▶ TASK STATEMENT: A faithful transcript of every entry is required; pictures do not belong in it.

▶ GIVEN RECORDS:

__________________________________________________

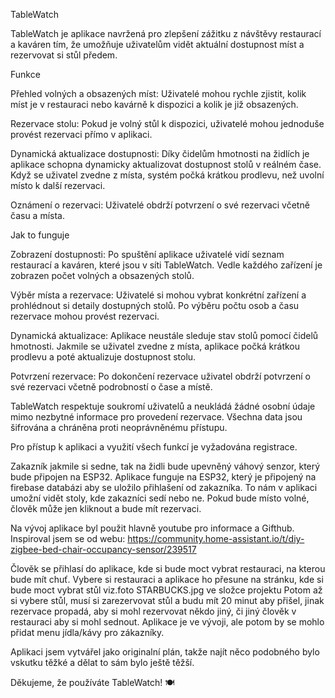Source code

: TableWatch

TableWatch je aplikace navržená pro zlepšení zážitku z návštěvy restaurací a kaváren tím, že umožňuje uživatelům vidět aktuální dostupnost míst a rezervovat si stůl předem.

Funkce

Přehled volných a obsazených míst: Uživatelé mohou rychle zjistit, kolik míst je v restauraci nebo kavárně k dispozici a kolik je již obsazených.

Rezervace stolu: Pokud je volný stůl k dispozici, uživatelé mohou jednoduše provést rezervaci přímo v aplikaci.

Dynamická aktualizace dostupnosti: Díky čidelům hmotnosti na židlích je aplikace schopna dynamicky aktualizovat dostupnost stolů v reálném čase. Když se uživatel zvedne z místa, systém počká krátkou prodlevu, než uvolní místo k další rezervaci.

Oznámení o rezervaci: Uživatelé obdrží potvrzení o své rezervaci včetně času a místa.

Jak to funguje

Zobrazení dostupnosti: Po spuštění aplikace uživatelé vidí seznam restaurací a kaváren, které jsou v síti TableWatch. Vedle každého zařízení je zobrazen počet volných a obsazených stolů.

Výběr místa a rezervace: Uživatelé si mohou vybrat konkrétní zařízení a prohlédnout si detaily dostupných stolů. Po výběru počtu osob a času rezervace mohou provést rezervaci.

Dynamická aktualizace: Aplikace neustále sleduje stav stolů pomocí čidelů hmotnosti. Jakmile se uživatel zvedne z místa, aplikace počká krátkou prodlevu a poté aktualizuje dostupnost stolu.

Potvrzení rezervace: Po dokončení rezervace uživatel obdrží potvrzení o své rezervaci včetně podrobností o čase a místě.

TableWatch respektuje soukromí uživatelů a neukládá žádné osobní údaje mimo nezbytné informace pro provedení rezervace. Všechna data jsou šifrována a chráněna proti neoprávněnému přístupu.

Pro přístup k aplikaci a využití všech funkcí je vyžadována registrace.

Zakazník jakmile si sedne, tak na židli bude upevněný váhový senzor, který bude připojen na ESP32.
Aplikace funguje na ESP32, který je připojený na firebase databázi aby se uložilo přihlašení od zakazníka.
To nám v aplikaci umožní vidět stoly, kde zakazníci sedí nebo ne.
Pokud bude místo volné, člověk může jen kliknout a bude mít rezervaci.

Na vývoj aplikace byl použit hlavně youtube pro informace a Gifthub.
Inspiroval jsem se od webu: https://community.home-assistant.io/t/diy-zigbee-bed-chair-occupancy-sensor/239517

Člověk se přihlasí do aplikace, kde si bude moct vybrat restauraci, na kterou bude mít chuť.
Vybere si restauraci a aplikace ho přesune na stránku, kde si bude moct vybrat stůl viz.foto STARBUCKS.jpg ve složce projektu
Potom až si vybere stůl, musí si zarezervovat stůl a budu mít 20 minut aby přišel, jinak rezervace propadá, aby si mohl rezervovat někdo jiný, či jiný člověk v restauraci aby si mohl sednout.
Aplikace je ve vývoji, ale potom by se mohlo přidat menu jídla/kávy pro zákazníky.

Aplikaci jsem vytvářel jako originalní plán, takže najít něco podobného bylo vskutku těžké a dělat to sám bylo ještě těžší.




Děkujeme, že používáte TableWatch! 🍽️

__________________________________________________

▶ SOLVED PROBLEM:
Source code

: TableWatch

TableWatch je aplikace navržená pro zlepšení zážitku z návštěvy restaurací a kaváren tím, že umožňuje uživatelům vidět aktuální dostupnost míst a rezervovat si stůl předem.

Funkce

Přehled volných a obsazených míst: Uživatelé mohou rychle zjistit, kolik míst je v restauraci nebo kavárně k dispozici a kolik je již obsazených.

Rezervace stolu: Pokud je volný stůl k dispozici, uživatelé mohou jednoduše provést rezervaci přímo v aplikaci.

Dynamická aktualizace dostupnosti: Díky čidelům hmotnosti na židlích je aplikace schopna dynamicky aktualizovat dostupnost stolů v reálném čase. Když se uživatel zvedne z místa, systém počká krátkou prodlevu, než uvolní místo k další rezervaci.

Oznámení o rezervaci: Uživatelé obdrží potvrzení o své rezervaci včetně času a místa.

Jak to funguje

Zobrazení dostupnosti: Po spuštění aplikace uživatelé vidí seznam restaurací a kaváren, které jsou v síti TableWatch. Vedle každého zařízení je zobrazen počet volných a obsazených stolů.

Výběr místa a rezervace: Uživatelé si mohou vybrat konkrétní zařízení a prohlédnout si detaily dostupných stolů. Po výběru počtu osob a času rezervace mohou provést rezervaci.

Dynamická aktualizace: Aplikace neustále sleduje stav stolů pomocí čidelů hmotnosti. Jakmile se uživatel zvedne z místa, aplikace počká krátkou prodlevu a poté aktualizuje dostupnost stolu.

Potvrzení rezervace: Po dokončení rezervace uživatel obdrží potvrzení o své rezervaci včetně podrobností o čase a místě.

TableWatch respektuje soukromí uživatelů a neukládá žádné osobní údaje mimo nezbytné informace pro provedení rezervace. Všechna data jsou šifrována a chráněna proti neoprávněnému přístupu.

Pro přístup k aplikaci a využití všech funkcí je vyžadována registrace.

Zakazník jakmile si sedne, tak na židli bude upevněný váhový senzor, který bude připojen na ESP32.
Aplikace funguje na ESP32, který je připojený na firebase databázi aby se uložilo přihlašení od zakazníka.
To nám v aplikaci umožní vidět stoly, kde zakazníci sedí nebo ne.
Pokud bude místo volné, člověk může jen kliknout a bude mít rezervaci.

Na vývoj aplikace byl použit hlavně youtube pro informace a Gifthub.
Inspiroval jsem se od webu: https://community.home-assistant.io/t/diy-zigbee-bed-chair-occupancy-sensor/239517

Člověk se přihlasí do aplikace, kde si bude moct vybrat restauraci, na kterou bude mít chuť.
Vybere si restauraci a aplikace ho přesune na stránku, kde si bude moct vybrat stůl viz.foto STARBUCKS.jpg ve složce projektu
Potom až si vybere stůl, musí si zarezervovat stůl a budu mít 20 minut aby přišel, jinak rezervace propadá, aby si mohl rezervovat někdo jiný, či jiný člověk v restauraci aby si mohl sednout.
Aplikace je ve vývoji, ale potom by se mohlo přidat menu jídla/kávy pro zákazníky.

Aplikaci jsem vytvářel jako originalní plán, takže najít něco podobného bylo vskutku těžké a dělat to sám bylo ještě těžší.




Děkujeme, že používáte TableWatch! 🍽️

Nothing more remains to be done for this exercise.